_What the task requires_:
The lines in the listing below are to be given again exactly, starting at the line holding "- [ ] The User" and ending at the line holding "rebuilding community rituals.". Do not include pictures.
--- START ---
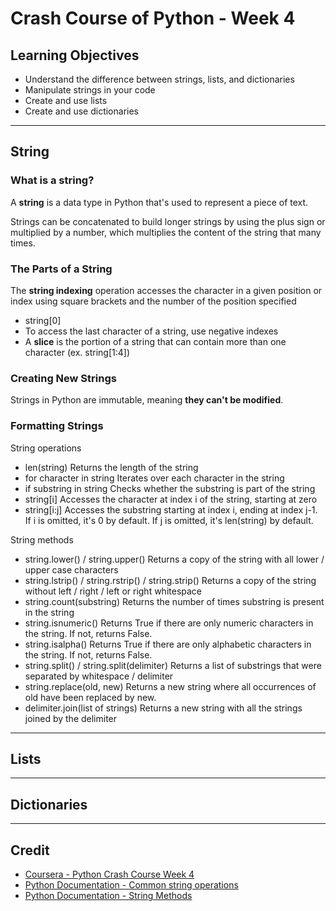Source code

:# Crash Course of Python - Week 4

## Learning Objectives
* Understand the difference between strings, lists, and dictionaries
* Manipulate strings in your code
* Create and use lists
* Create and use dictionaries

---

## String
### What is a string?
A **string** is a data type in Python that's used to represent a piece of text.

Strings can be concatenated to build longer strings by using the plus sign or multiplied by a number, which multiplies the content of the string that many times.

### The Parts of a String
The **string indexing** operation accesses the character in a given position or index using square brackets and the number of the position specified
* string[0]
* To access the last character of a string, use negative indexes
* A **slice** is the portion of a string that can contain more than one character (ex. string[1:4])

### Creating New Strings
Strings in Python are immutable, meaning __they can't be modified__.

### Formatting Strings
String operations
* len(string) Returns the length of the string
* for character in string Iterates over each character in the string
* if substring in string Checks whether the substring is part of the string
* string[i] Accesses the character at index i of the string, starting at zero
* string[i:j] Accesses the substring starting at index i, ending at index j-1. If i is omitted, it's 0 by default. If j is omitted, it's len(string) by default.

String methods
* string.lower() / string.upper() Returns a copy of the string with all lower / upper case characters
* string.lstrip() / string.rstrip() / string.strip() Returns a copy of the string without left / right / left or right whitespace
* string.count(substring) Returns the number of times substring is present in the string
* string.isnumeric() Returns True if there are only numeric characters in the string. If not, returns False.
* string.isalpha() Returns True if there are only alphabetic characters in the string. If not, returns False.
* string.split() / string.split(delimiter) Returns a list of substrings that were separated by whitespace / delimiter
* string.replace(old, new) Returns a new string where all occurrences of old have been replaced by new.
* delimiter.join(list of strings) Returns a new string with all the strings joined by the delimiter

---

## Lists

---

## Dictionaries

---

## Credit
* [Coursera - Python Crash Course Week 4](https://www.coursera.org/learn/python-crash-course/home/week/4)
* [Python Documentation - Common string operations](https://docs.python.org/3/library/string.html)
* [Python Documentation - String Methods](https://docs.python.org/3/library/stdtypes.html#string-methods)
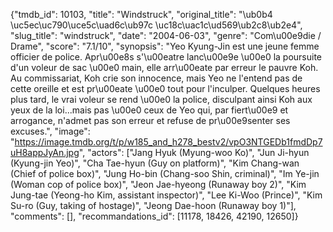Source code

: {"tmdb_id": 10103, "title": "Windstruck", "original_title": "\ub0b4 \uc5ec\uc790\uce5c\uad6c\ub97c \uc18c\uac1c\ud569\ub2c8\ub2e4", "slug_title": "windstruck", "date": "2004-06-03", "genre": "Com\u00e9die / Drame", "score": "7.1/10", "synopsis": "Yeo Kyung-Jin est une jeune femme officier de police. Apr\u00e8s s'\u00eatre lanc\u00e9e \u00e0 la poursuite d'un voleur de sac \u00e0 main, elle arr\u00eate par erreur le pauvre Koh. Au commissariat, Koh crie son innocence, mais Yeo ne l'entend pas de cette oreille et est pr\u00eate \u00e0 tout pour l'inculper. Quelques heures plus tard, le vrai voleur se rend \u00e0 la police, disculpant ainsi Koh aux yeux de la loi...mais pas \u00e0 ceux de Yeo qui, par fiert\u00e9 et arrogance, n'admet pas son erreur et refuse de pr\u00e9senter ses excuses.", "image": "https://image.tmdb.org/t/p/w185_and_h278_bestv2/vpO3NTGEDb1fmdDp7uH8appJyAn.jpg", "actors": ["Jang Hyuk (Myung-woo Ko)", "Jun Ji-hyun (Kyung-jin Yeo)", "Cha Tae-hyun (Guy on platform)", "Kim Chang-wan (Chief of police box)", "Jung Ho-bin (Chang-soo Shin, criminal)", "Im Ye-jin (Woman cop of police box)", "Jeon Jae-hyeong (Runaway boy 2)", "Kim Jung-tae (Yeong-ho Kim, assistant inspector)", "Lee Ki-Woo (Prince)", "Kim Su-ro (Guy, taking of hostage)", "Jeong Dae-hoon (Runaway boy 1)"], "comments": [], "recommandations_id": [11178, 18426, 42190, 12650]}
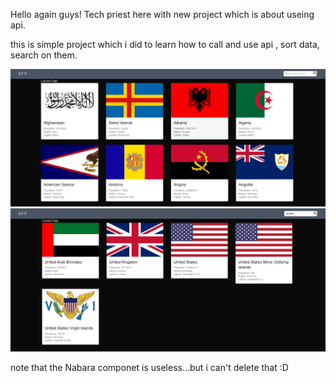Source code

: Hello again guys!
Tech priest here with new project which is about useing api.

this is simple project which i did to learn how to call and use api , sort data, search on them.

![Screenshot 2024-09-21 170356](image1.jpg)
![Screenshot 2024-09-21 170340](image2.jpg)

note that the Nabara componet is useless...but i can't delete that :D
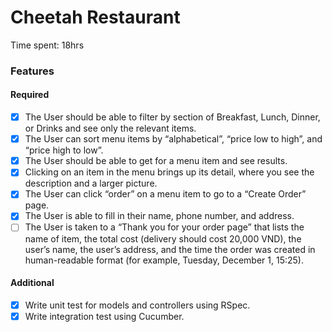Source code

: # Cheetah Restaurant

Time spent: 18hrs

### Features

#### Required

- [x] The User should be able to filter by section of Breakfast, Lunch, Dinner, or Drinks and see only the relevant items.
- [x] The User can sort menu items by “alphabetical”, “price low to high”, and “price high to low”.
- [x] The User should be able to get for a menu item and see results.
- [x] Clicking on an item in the menu brings up its detail, where you see the description and a larger picture.
- [x] The User can click “order” on a menu item to go to a “Create Order” page.
- [x] The User is able to fill in their name, phone number, and address.
- [ ] The User is taken to a “Thank you for your order page” that lists the name of item, the total cost (delivery should cost 20,000 VND), the user’s name, the user’s address, and the time the order was created in human-readable format (for example, Tuesday, December 1, 15:25).

#### Additional

- [x] Write unit test for models and controllers using RSpec.
- [x] Write integration test using Cucumber.
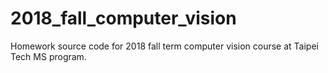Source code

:# 2018_fall_computer_vision
Homework source code for 2018 fall term computer vision course at Taipei Tech MS program.
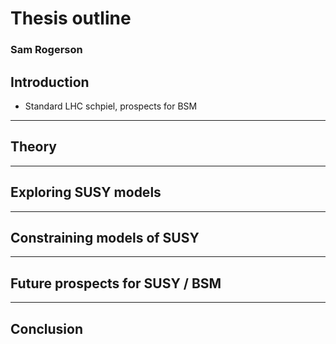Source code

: # Thesis outline

### Sam Rogerson

## Introduction

- Standard LHC schpiel, prospects for BSM


---

## Theory


---

## Exploring SUSY models


---

## Constraining models of SUSY


---

## Future prospects for SUSY / BSM


---

## Conclusion
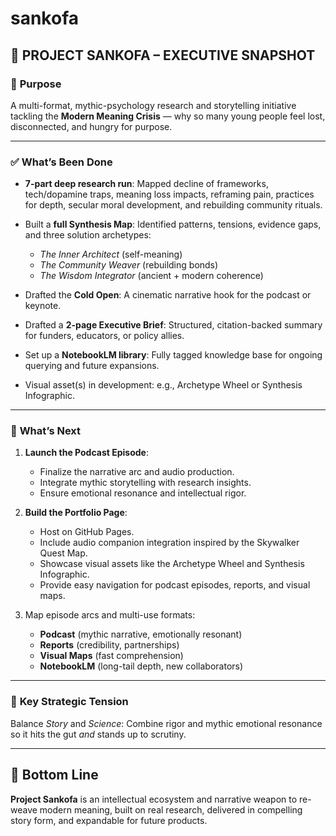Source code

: # sankofa

## 📍 **PROJECT SANKOFA – EXECUTIVE SNAPSHOT**

### 🎯 **Purpose**

A multi-format, mythic-psychology research and storytelling initiative tackling the **Modern Meaning Crisis** — why so many young people feel lost, disconnected, and hungry for purpose.

---

### ✅ **What’s Been Done**

* **7-part deep research run**: Mapped decline of frameworks, tech/dopamine traps, meaning loss impacts, reframing pain, practices for depth, secular moral development, and rebuilding community rituals.
* Built a **full Synthesis Map**: Identified patterns, tensions, evidence gaps, and three solution archetypes:

  * *The Inner Architect* (self-meaning)
  * *The Community Weaver* (rebuilding bonds)
  * *The Wisdom Integrator* (ancient + modern coherence)
* Drafted the **Cold Open**: A cinematic narrative hook for the podcast or keynote.
* Drafted a **2-page Executive Brief**: Structured, citation-backed summary for funders, educators, or policy allies.
* Set up a **NotebookLM library**: Fully tagged knowledge base for ongoing querying and future expansions.
* Visual asset(s) in development: e.g., Archetype Wheel or Synthesis Infographic.

---

### 🧭 **What’s Next**

1. **Launch the Podcast Episode**: 
   * Finalize the narrative arc and audio production.
   * Integrate mythic storytelling with research insights.
   * Ensure emotional resonance and intellectual rigor.

2. **Build the Portfolio Page**:
   * Host on GitHub Pages.
   * Include audio companion integration inspired by the Skywalker Quest Map.
   * Showcase visual assets like the Archetype Wheel and Synthesis Infographic.
   * Provide easy navigation for podcast episodes, reports, and visual maps.

3. Map episode arcs and multi-use formats:

   * **Podcast** (mythic narrative, emotionally resonant)
   * **Reports** (credibility, partnerships)
   * **Visual Maps** (fast comprehension)
   * **NotebookLM** (long-tail depth, new collaborators)

---

### 🚩 **Key Strategic Tension**

Balance *Story* and *Science*: Combine rigor and mythic emotional resonance so it hits the gut *and* stands up to scrutiny.

---

## 🔑 **Bottom Line**

**Project Sankofa** is an intellectual ecosystem and narrative weapon to re-weave modern meaning, built on real research, delivered in compelling story form, and expandable for future products.

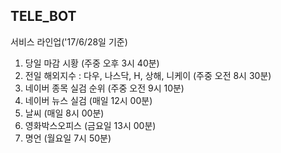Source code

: ## TELE_BOT

서비스 라인업('17/6/28일 기준)

1. 당일 마감 시황 (주중 오후 3시 40분)
2. 전일 해외지수 : 다우, 나스닥, H, 상해, 니케이 (주중 오전 8시 30분)
3. 네이버 종목 실검 순위 (주중 오전 9시 10분) 
4. 네이버 뉴스 실검 (매일 12시 00분)
5. 날씨 (매일 8시 00분)
6. 영화박스오피스 (금요일 13시 00분)
7. 명언 (월요일 7시 50분)
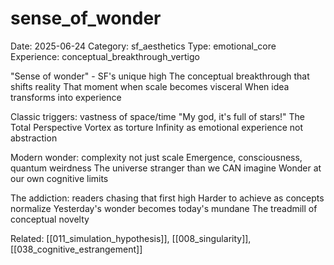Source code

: # sense_of_wonder
Date: 2025-06-24
Category: sf_aesthetics
Type: emotional_core
Experience: conceptual_breakthrough_vertigo

"Sense of wonder" - SF's unique high
The conceptual breakthrough that shifts reality
That moment when scale becomes visceral
When idea transforms into experience

Classic triggers: vastness of space/time
"My god, it's full of stars!"
The Total Perspective Vortex as torture
Infinity as emotional experience not abstraction

Modern wonder: complexity not just scale
Emergence, consciousness, quantum weirdness
The universe stranger than we CAN imagine
Wonder at our own cognitive limits

The addiction: readers chasing that first high
Harder to achieve as concepts normalize
Yesterday's wonder becomes today's mundane
The treadmill of conceptual novelty

Related: [[011_simulation_hypothesis]], [[008_singularity]], [[038_cognitive_estrangement]]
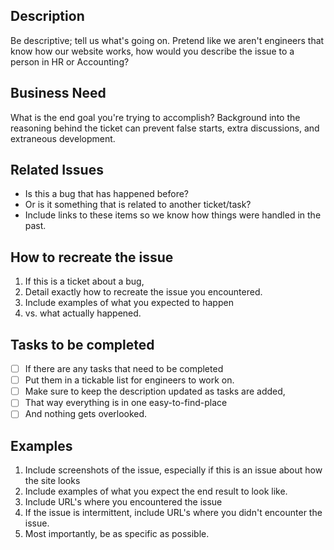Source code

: ## Description
Be descriptive; tell us what's going on. Pretend like we aren't engineers that know how our
website works, how would you describe the issue to a person in HR or Accounting?

## Business Need
What is the end goal you're trying to accomplish? Background into the reasoning behind the
ticket can prevent false starts, extra discussions, and extraneous development.

## Related Issues
* Is this a bug that has happened before?
* Or is it something that is related to another ticket/task?
* Include links to these items so we know how things were handled in the past.

## How to recreate the issue
1. If this is a ticket about a bug,
2. Detail exactly how to recreate the issue you encountered.
3. Include examples of what you expected to happen
4. vs. what actually happened.

## Tasks to be completed
- [ ] If there are any tasks that need to be completed
- [ ] Put them in a tickable list for engineers to work on.
- [ ] Make sure to keep the description updated as tasks are added,
- [ ] That way everything is in one easy-to-find-place
- [ ] And nothing gets overlooked.

## Examples
1. Include screenshots of the issue, especially if this is an issue about how the site looks
2. Include examples of what you expect the end result to look like.
2. Include URL's where you encountered the issue
3. If the issue is intermittent, include URL's where you didn't encounter the issue.
4. Most importantly, be as specific as possible.
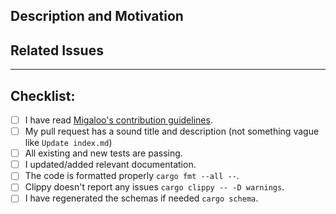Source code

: ## Description and Motivation

<!-- 
    
    Please write a description of what this PR is changing, removing or adding, and why. Consider including before/after 
    comparisons.

-->

## Related Issues

<!-- 
    
    Add the list of issues related to this PR from the [issue tracker](https://github.com/White-Whale-Defi-Platform/migaloo-core/issues).
    Indicate, which of these issues are resolved or fixed by this PR, like #XXXX, where XXXX is the issue number.

-->


---
## Checklist:

<!-- 

    Thanks for contributing to White Whale Migaloo! 
    
    Before you file this pull request, please follow the items on this checklist and put an x in each of the boxes, 
    like this: [x]. 
    
    Make sure to follow the guidelines, so we can process this PR as fast as possible. 

-->

- [ ] I have read [Migaloo's contribution guidelines](https://github.com/White-Whale-Defi-Platform/migaloo-core/blob/main/CONTRIBUTING.md).
- [ ] My pull request has a sound title and description (not something vague like `Update index.md`)
- [ ] All existing and new tests are passing.
- [ ] I updated/added relevant documentation.
- [ ] The code is formatted properly `cargo fmt --all --`.
- [ ] Clippy doesn't report any issues `cargo clippy -- -D warnings`.
- [ ] I have regenerated the schemas if needed `cargo schema`.

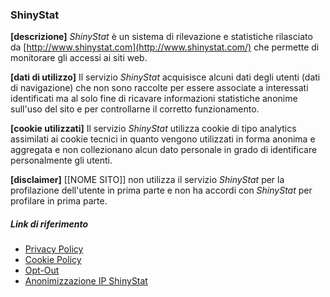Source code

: ### ShinyStat 
**[descrizione]** *ShinyStat* è un sistema di rilevazione e statistiche rilasciato da [http://www.shinystat.com](http://www.shinystat.com/) che permette di monitorare gli accessi ai siti web.

**[dati di utilizzo]** Il servizio *ShinyStat* acquisisce alcuni dati degli utenti (dati di navigazione) che non sono raccolte per essere associate a interessati identificati ma al solo fine di ricavare informazioni statistiche anonime sull'uso del sito e per controllarne il corretto funzionamento. 

**[cookie utilizzati]** Il servizio *ShinyStat* utilizza cookie di tipo analytics assimilati ai cookie tecnici in quanto vengono utilizzati in forma anonima e aggregata e non collezionano alcun dato personale in grado di identificare personalmente gli utenti.

**[disclaimer]** [[NOME SITO]] non utilizza il servizio *ShinyStat* per la profilazione dell'utente in prima parte e non ha accordi con *ShinyStat* per profilare in prima parte.

##### Link di riferimento
* [Privacy Policy](http://www.shinystat.com/it/informativa_privacy_generale.html)
* [Cookie Policy](http://www.shinystat.com/it/informativa_cookie_sito.html)
* [Opt-Out](http://www.shinystat.com/it/opt-out_free.html)
* [Anonimizzazione IP ShinyStat](http://www.shinystat.com/it/anonimizzazione.html)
--- END ---
_Reply to the exercise_:
- [ ] The User is taken to a “Thank you for your order page” that lists the name of item, the total cost (delivery should cost 20,000 VND), the user’s name, the user’s address, and the time the order was created in human-readable format (for example, Tuesday, December 1, 15:25).

#### Additional

- [x] Write unit test for models and controllers using RSpec.
- [x] Write integration test using Cucumber.
Source code

:# 2018_fall_computer_vision
Homework source code for 2018 fall term computer vision course at Taipei Tech MS program.
Source code

: # Thesis outline

### Sam Rogerson

## Introduction

- Standard LHC schpiel, prospects for BSM


---

## Theory


---

## Exploring SUSY models


---

## Constraining models of SUSY


---

## Future prospects for SUSY / BSM


---

## Conclusion
Source code

: # sankofa

## 📍 **PROJECT SANKOFA – EXECUTIVE SNAPSHOT**

### 🎯 **Purpose**

A multi-format, mythic-psychology research and storytelling initiative tackling the **Modern Meaning Crisis** — why so many young people feel lost, disconnected, and hungry for purpose.

---

### ✅ **What’s Been Done**

* **7-part deep research run**: Mapped decline of frameworks, tech/dopamine traps, meaning loss impacts, reframing pain, practices for depth, secular moral development, and rebuilding community rituals.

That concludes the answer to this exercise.